→ **Work instructions**:
Every entry must be printed again exactly, with nothing left out.

→ **Available records**:

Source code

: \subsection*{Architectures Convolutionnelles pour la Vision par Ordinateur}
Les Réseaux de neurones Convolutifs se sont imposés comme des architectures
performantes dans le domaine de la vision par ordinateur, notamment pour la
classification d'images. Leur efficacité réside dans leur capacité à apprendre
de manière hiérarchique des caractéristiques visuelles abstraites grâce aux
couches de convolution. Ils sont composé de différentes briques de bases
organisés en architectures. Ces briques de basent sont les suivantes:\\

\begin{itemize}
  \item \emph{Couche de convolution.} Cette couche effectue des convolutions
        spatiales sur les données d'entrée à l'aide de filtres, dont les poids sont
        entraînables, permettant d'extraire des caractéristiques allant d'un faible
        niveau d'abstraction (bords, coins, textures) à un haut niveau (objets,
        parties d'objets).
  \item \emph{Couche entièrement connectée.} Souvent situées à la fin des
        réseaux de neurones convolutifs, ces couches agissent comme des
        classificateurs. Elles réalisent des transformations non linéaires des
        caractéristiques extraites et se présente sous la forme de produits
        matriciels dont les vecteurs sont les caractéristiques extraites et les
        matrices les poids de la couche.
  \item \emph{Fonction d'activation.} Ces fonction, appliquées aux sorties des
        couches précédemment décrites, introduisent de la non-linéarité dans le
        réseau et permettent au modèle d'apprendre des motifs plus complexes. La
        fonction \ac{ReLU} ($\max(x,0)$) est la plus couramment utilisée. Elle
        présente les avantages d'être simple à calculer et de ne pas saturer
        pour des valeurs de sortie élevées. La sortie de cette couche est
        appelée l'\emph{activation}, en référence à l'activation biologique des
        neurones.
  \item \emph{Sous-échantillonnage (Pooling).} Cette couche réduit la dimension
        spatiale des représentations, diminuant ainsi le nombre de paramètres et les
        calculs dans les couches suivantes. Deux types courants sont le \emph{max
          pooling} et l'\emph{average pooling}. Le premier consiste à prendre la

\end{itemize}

→ **Solution to this problem**:
Source code

: \subsection*{Architectures Convolutionnelles pour la Vision par Ordinateur}
Les Réseaux de neurones Convolutifs se sont imposés comme des architectures
performantes dans le domaine de la vision par ordinateur, notamment pour la
classification d'images. Leur efficacité réside dans leur capacité à apprendre
de manière hiérarchique des caractéristiques visuelles abstraites grâce aux
couches de convolution. Ils sont composé de différentes briques de bases
organisés en architectures. Ces briques de basent sont les suivantes:\\

\begin{itemize}
  \item \emph{Couche de convolution.} Cette couche effectue des convolutions
        spatiales sur les données d'entrée à l'aide de filtres, dont les poids sont
        entraînables, permettant d'extraire des caractéristiques allant d'un faible
        niveau d'abstraction (bords, coins, textures) à un haut niveau (objets,
        parties d'objets).
  \item \emph{Couche entièrement connectée.} Souvent situées à la fin des
        réseaux de neurones convolutifs, ces couches agissent comme des
        classificateurs. Elles réalisent des transformations non linéaires des
        caractéristiques extraites et se présente sous la forme de produits
        matriciels dont les vecteurs sont les caractéristiques extraites et les
        matrices les poids de la couche.
  \item \emph{Fonction d'activation.} Ces fonction, appliquées aux sorties des
        couches précédemment décrites, introduisent de la non-linéarité dans le
        réseau et permettent au modèle d'apprendre des motifs plus complexes. La
        fonction \ac{ReLU} ($\max(x,0)$) est la plus couramment utilisée. Elle
        présente les avantages d'être simple à calculer et de ne pas saturer
        pour des valeurs de sortie élevées. La sortie de cette couche est
        appelée l'\emph{activation}, en référence à l'activation biologique des
        neurones.
  \item \emph{Sous-échantillonnage (Pooling).} Cette couche réduit la dimension
        spatiale des représentations, diminuant ainsi le nombre de paramètres et les
        calculs dans les couches suivantes. Deux types courants sont le \emph{max
          pooling} et l'\emph{average pooling}. Le premier consiste à prendre la

\end{itemize}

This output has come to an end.